(Records excerpted from a collection)
|---|

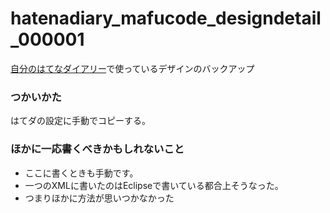 hatenadiary_mafucode_designdetail_000001
========================================

[自分のはてなダイアリー](http://d.hatena.ne.jp/mafucode/)で使っているデザインのバックアップ


### つかいかた
はてダの設定に手動でコピーする。


### ほかに一応書くべきかもしれないこと
- ここに書くときも手動です。
- 一つのXMLに書いたのはEclipseで書いている都合上そうなった。
 - つまりほかに方法が思いつかなかった
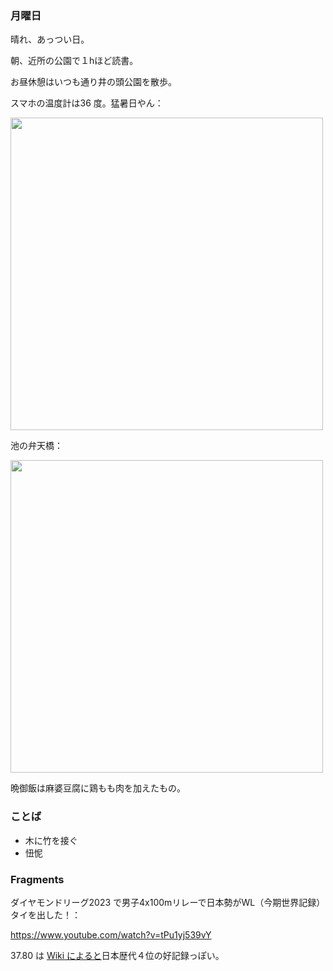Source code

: ### 月曜日

晴れ、あっつい日。

朝、近所の公園で１hほど読書。

お昼休憩はいつも通り井の頭公園を散歩。

スマホの温度計は36 度。猛暑日やん：

<img src="https://i.imgur.com/asqHtMx.jpg" width="500">

池の弁天橋：

<img src="https://i.imgur.com/86kbvLv.jpg" width="500">

晩御飯は麻婆豆腐に鶏もも肉を加えたもの。

### ことば

- 木に竹を接ぐ
- 忸怩

### Fragments

ダイヤモンドリーグ2023 で男子4x100mリレーで日本勢がWL（今期世界記録）タイを出した！：

https://www.youtube.com/watch?v=tPu1yj539vY

37.80 は [Wiki によると](https://ja.wikipedia.org/wiki/400%E3%83%A1%E3%83%BC%E3%83%88%E3%83%AB%E3%83%AA%E3%83%AC%E3%83%BC%E8%B5%B0#%E6%97%A5%E6%9C%AC%E8%A8%98%E9%8C%B2)日本歴代４位の好記録っぽい。
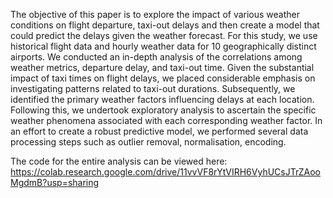 The objective of this paper is to explore the impact of various weather conditions on flight departure, taxi-out delays and then create a model that could predict the delays given the weather forecast. For this study, we use historical flight data and hourly weather data for 10 geographically distinct airports. We conducted an in-depth analysis of the
correlations among weather metrics, departure delay, and taxi-out time. Given the substantial impact of taxi times
on flight delays, we placed considerable emphasis on investigating patterns related to taxi-out durations.
Subsequently, we identified the primary weather factors influencing delays at each location. Following this, we
undertook exploratory analysis to ascertain the specific weather phenomena associated with each corresponding
weather factor. In an effort to create a robust predictive model, we performed several data processing steps such
as outlier removal, normalisation, encoding.

The code for the entire analysis can be viewed here:
https://colab.research.google.com/drive/11vvVF8rYtVIRH6VyhUCsJTrZAooMgdmB?usp=sharing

|---|

ABOUT THIS EXERCISE —
Give the entries again word for word, but skip the pictures.

WRITTEN RESPONSE —
 hatenadiary_mafucode_designdetail_000001
========================================

[自分のはてなダイアリー](http://d.hatena.ne.jp/mafucode/)で使っているデザインのバックアップ


### つかいかた
はてダの設定に手動でコピーする。


### ほかに一応書くべきかもしれないこと
- ここに書くときも手動です。
- 一つのXMLに書いたのはEclipseで書いている都合上そうなった。
 - つまりほかに方法が思いつかなかった
Source code

: ### 月曜日

晴れ、あっつい日。

朝、近所の公園で１hほど読書。

お昼休憩はいつも通り井の頭公園を散歩。

スマホの温度計は36 度。猛暑日やん：

<img src="https://i.imgur.com/asqHtMx.jpg" width="500">

池の弁天橋：

<img src="https://i.imgur.com/86kbvLv.jpg" width="500">

晩御飯は麻婆豆腐に鶏もも肉を加えたもの。

### ことば

- 木に竹を接ぐ
- 忸怩

### Fragments

ダイヤモンドリーグ2023 で男子4x100mリレーで日本勢がWL（今期世界記録）タイを出した！：

https://www.youtube.com/watch?v=tPu1yj539vY

37.80 は [Wiki によると](https://ja.wikipedia.org/wiki/400%E3%83%A1%E3%83%BC%E3%83%88%E3%83%AB%E3%83%AA%E3%83%AC%E3%83%BC%E8%B5%B0#%E6%97%A5%E6%9C%AC%E8%A8%98%E9%8C%B2)日本歴代４位の好記録っぽい。
 The objective of this paper is to explore the impact of various weather conditions on flight departure, taxi-out delays and then create a model that could predict the delays given the weather forecast. For this study, we use historical flight data and hourly weather data for 10 geographically distinct airports. We conducted an in-depth analysis of the
correlations among weather metrics, departure delay, and taxi-out time. Given the substantial impact of taxi times
on flight delays, we placed considerable emphasis on investigating patterns related to taxi-out durations.
Subsequently, we identified the primary weather factors influencing delays at each location. Following this, we
undertook exploratory analysis to ascertain the specific weather phenomena associated with each corresponding
weather factor. In an effort to create a robust predictive model, we performed several data processing steps such
as outlier removal, normalisation, encoding.

The code for the entire analysis can be viewed here:
https://colab.research.google.com/drive/11vvVF8rYtVIRH6VyhUCsJTrZAooMgdmB?usp=sharing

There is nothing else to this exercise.